Saint's Aunt Rachel died in 1994. At the funeral, in Ecuador, Saint learned more details about his father's killing, but the full story became clear only a dozen years later, after Marj Saint, too, had passed away. Among her papers, Steve's sister found a letter Rachel had written in the early 1960s. It described a conversation she'd had with Mincaye. "Your nephew is totally ignorant," the hunter had said. The boy could not track animals, make poison darts, shoot a blowgun or even start a fire with sticks. "Who's going to teach him how to live?"
Rachel replied, "You, having spear-killed his father, who do you say should teach him how to live?"
"It is true," Mincaye said. "Having spear-killed his father, I myself will teach him how to live."
After his Aunt died, Saint began to feel the tug of the old family trade. He sold his share of the mining business and uprooted his family to help Mincaye and other Huaorani build their own airstrip. In 18 months, he flew more than 3300 flights in a patched-up Cessna 172, shuttling people and supplies. But the Huaorani wanted more.
"When your father came, he went fast from place to place," Mincaye told him. "In your plane you go fast from place to place. We ourselves want to go fast from place to place." Fifty years after Nenkiwi flew briefly with Nate Saint, Steve taught Nenkiwi's son Tementa to operate a powered parachute. Soon Tementa saved a life by evacuating a boy who had been bitten by a lethal fer-de-lance snake.

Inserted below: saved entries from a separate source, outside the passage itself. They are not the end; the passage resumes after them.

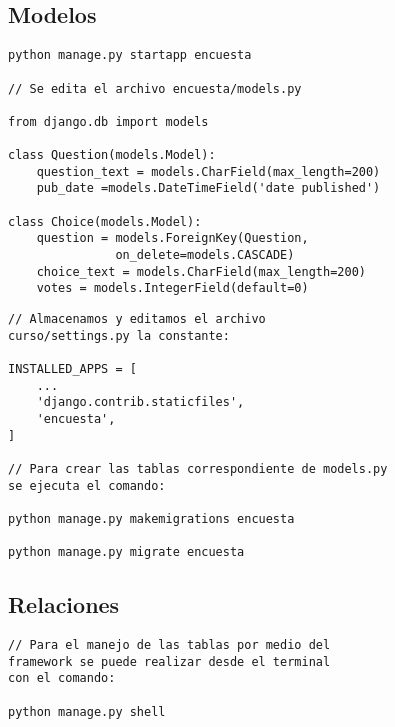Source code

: \documentclass[xcolor=dvipsnames]{beamer}
\begin{document}
\subsection{Modelos}
\begin{frame}[fragile]
\begin{verbatim}
python manage.py startapp encuesta

// Se edita el archivo encuesta/models.py

from django.db import models

class Question(models.Model):
    question_text = models.CharField(max_length=200)
    pub_date =models.DateTimeField('date published')

class Choice(models.Model):
    question = models.ForeignKey(Question, 
               on_delete=models.CASCADE)
    choice_text = models.CharField(max_length=200)
    votes = models.IntegerField(default=0)

\end{verbatim}
\end{frame}

\begin{frame}[fragile]
\begin{verbatim}
// Almacenamos y editamos el archivo 
curso/settings.py la constante:

INSTALLED_APPS = [
    ...
    'django.contrib.staticfiles',
    'encuesta',
]

// Para crear las tablas correspondiente de models.py
se ejecuta el comando:

python manage.py makemigrations encuesta

python manage.py migrate encuesta

\end{verbatim}
\end{frame}

\subsection{Relaciones}
\begin{frame}[fragile]
\begin{verbatim}
// Para el manejo de las tablas por medio del 
framework se puede realizar desde el terminal 
con el comando:

python manage.py shell


\end{verbatim}
\end{frame}
\end{document}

The day after the Maverick's test flight, Saint takes me flying. FAA rules bar me from going up in the experimental vehicle at this stage, but there are no such restrictions on Steve's shiny gold RV-10, a single-prop plane with a leather interior and digital instruments. "When I tell people I'm flying a plane built in the Ecuadorian jungle, they expect some piece of junk," Saint says proudly, his voice crackling in my headset. Then he punches it up to 200 mph, slows to 60 mph and speeds up again, climbing and banking so quickly that I grab for the dash.
Nate Saint was a daredevil as well as a dreamer, and so is Steve. In college, he used to take friends up in his Piper J-3 Cub, then charge them 10 bucks if they held on. These days, Steve rarely flies for fun. But he'll be returning to Ecuador soon, and if he's lucky he'll get some time alone in his plane. Perhaps he'll fly above the Curaray River, as he often does. But now, before returning to the ground, Saint pulls back on the stick one more time. The nose goes high and the horizon disappears. We see only the deep blue air.